| TASK DETAILS |
Leave the pictures out and quote every line from the start of the listing to the line with "or simply open", inclusive.

| GIVEN RECORDS |
____

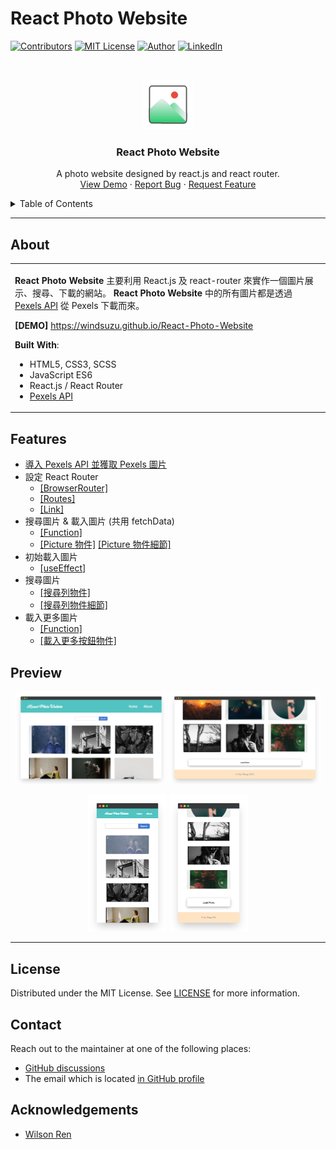 # React Photo Website

<!--
*** Thanks for checking out the React-Photo-Website. If you have a suggestion
*** that would make this better, please fork the repo and create a pull request
*** or simply open an issue with the tag "enhancement".
*** Thanks again! Now go create something AMAZING! :D
***
*** To avoid retyping too much info. Do a search and replace for the following:
*** github_username (that is "windsuzu"), repo_name (that is "React-Photo-Website"), project_title, project_description
-->

<!-- [![Issues][issues-shield]][issues-url] -->
<!-- [![PR Welcome][pr-welcome-shield]](#contributing) -->
[![Contributors][contributors-shield]][contributors-url]
[![MIT License][license-shield]][license-url]
[![Author][author-shield]][author-url]
[![LinkedIn][linkedin-shield]][linkedin-url]


<!-- PROJECT LOGO -->
<br />
<p align="center">
  <a href="https://windsuzu.github.io/React-Photo-Website">
    <img src="public/images/logo.png" alt="Logo" width="80" height="80">
  </a>

  <h3 align="center">React Photo Website</h3>

  <p align="center">
    A photo website designed by react.js and react router.
    <br />
    <a href="https://windsuzu.github.io/React-Photo-Website">View Demo</a>
    ·
    <a href="https://github.com/windsuzu/React-Photo-Website/issues">Report Bug</a>
    ·
    <a href="https://github.com/windsuzu/React-Photo-Website/issues">Request Feature</a>
  </p>
</p>


<details>
<summary>Table of Contents</summary>

* [React Photo Website](#react-photo-website)
  * [About](#about)
  * [Features](#features)
  * [Preview](#preview)
  * [License](#license)
  * [Contact](#contact)
  * [Acknowledgements](#acknowledgements)

</details>

---

<!-- ABOUT THE PROJECT -->
## About

<table>
<tr>
<td>

**React Photo Website** 主要利用 React.js 及 react-router 來實作一個圖片展示、搜尋、下載的網站。 **React Photo Website** 中的所有圖片都是透過 [Pexels API](https://www.pexels.com/zh-tw/api/) 從 Pexels 下載而來。

**[DEMO]** https://windsuzu.github.io/React-Photo-Website

**Built With**:

- HTML5, CSS3, SCSS
- JavaScript ES6
- React.js / React Router
- [Pexels API](https://www.pexels.com/zh-tw/api/)

</td>
</tr>
</table>

## Features

* [導入 Pexels API 並獲取 Pexels 圖片](src/api/pexels.js)
* 設定 React Router
  * [[BrowserRouter]](https://github.com/windsuzu/React-Photo-Website/blob/main/src/index.js#L8-L10)
  * [[Routes]](https://github.com/windsuzu/React-Photo-Website/blob/main/src/App.js#L12-L15)
  * [[Link]](https://github.com/windsuzu/React-Photo-Website/blob/main/src/components/Nav.js#L9-L14)
* 搜尋圖片 & 載入圖片 (共用 fetchData)
  * [[Function]](https://github.com/windsuzu/React-Photo-Website/blob/main/src/pages/Homepage.js#L11-L18)
  * [[Picture 物件]](https://github.com/windsuzu/React-Photo-Website/blob/main/src/pages/Homepage.js#L38-L42) [[Picture 物件細節]](https://github.com/windsuzu/React-Photo-Website/blob/main/src/components/Picture.js#L1-L25)
* 初始載入圖片
  * [[useEffect]](https://github.com/windsuzu/React-Photo-Website/blob/main/src/pages/Homepage.js#L29)
* 搜尋圖片
  * [[搜尋列物件]](https://github.com/windsuzu/React-Photo-Website/blob/main/src/pages/Homepage.js#L33-L37)
  * [[搜尋列物件細節]](https://github.com/windsuzu/React-Photo-Website/blob/main/src/components/Search.js#L1-L25)
* 載入更多圖片
  * [[Function]](https://github.com/windsuzu/React-Photo-Website/blob/main/src/pages/Homepage.js#L20-L27)
  * [[載入更多按鈕物件]](https://github.com/windsuzu/React-Photo-Website/blob/main/src/pages/Homepage.js#L43-L47)

## Preview

<p align="center">
  <a href="https://windsuzu.github.io/React-Photo-Website" target="_blank"><img src="public/images/web/1.png" width=48%></a>
  <a href="https://windsuzu.github.io/React-Photo-Website" target="_blank"><img src="public/images/web/2.png" width=48%></a>
</p>

<p align="center">
  <a href="https://windsuzu.github.io/React-Photo-Website" target="_blank"><img src="public/images/phone/1.png" width=25%></a>
  <a href="https://windsuzu.github.io/React-Photo-Website" target="_blank"><img src="public/images/phone/2.png" width=25%></a>
</p>

---

## License

Distributed under the MIT License. See [LICENSE](https://github.com/windsuzu/React-Photo-Website/blob/main/LICENSE) for more information.

## Contact

Reach out to the maintainer at one of the following places:

* [GitHub discussions](https://github.com/windsuzu/React-Photo-Website/discussions)
* The email which is located [in GitHub profile](https://github.com/windsuzu)


## Acknowledgements

* [Wilson Ren](https://www.udemy.com/user/wilson-r-6/)


[contributors-shield]: https://img.shields.io/github/contributors/windsuzu/React-Photo-Website.svg?style=for-the-badge
[contributors-url]: https://github.com/windsuzu/React-Photo-Website/graphs/contributors
[issues-shield]: https://img.shields.io/github/issues/windsuzu/React-Photo-Website.svg?style=for-the-badge
[issues-url]: https://github.com/windsuzu/React-Photo-Website/issues
[license-shield]: https://img.shields.io/github/license/windsuzu/React-Photo-Website.svg?style=for-the-badge&label=license
[license-url]: https://github.com/windsuzu/React-Photo-Website/blob/main/LICENSE
[linkedin-shield]: https://img.shields.io/badge/-LinkedIn-black.svg?style=for-the-badge&logo=linkedin&colorB=555
[linkedin-url]: https://linkedin.com/in/windsuzu
[pr-welcome-shield]: https://shields.io/badge/PRs-Welcome-ff69b4?style=for-the-badge
[author-shield]: https://shields.io/badge/Made_with_%E2%9D%A4_by-windsuzu-F4A92F?style=for-the-badge
[author-url]: https://github.com/windsuzu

____

| YOUR RESPONSE |
 # React Photo Website

<!--
*** Thanks for checking out the React-Photo-Website. If you have a suggestion
*** that would make this better, please fork the repo and create a pull request
*** or simply open an issue with the tag "enhancement".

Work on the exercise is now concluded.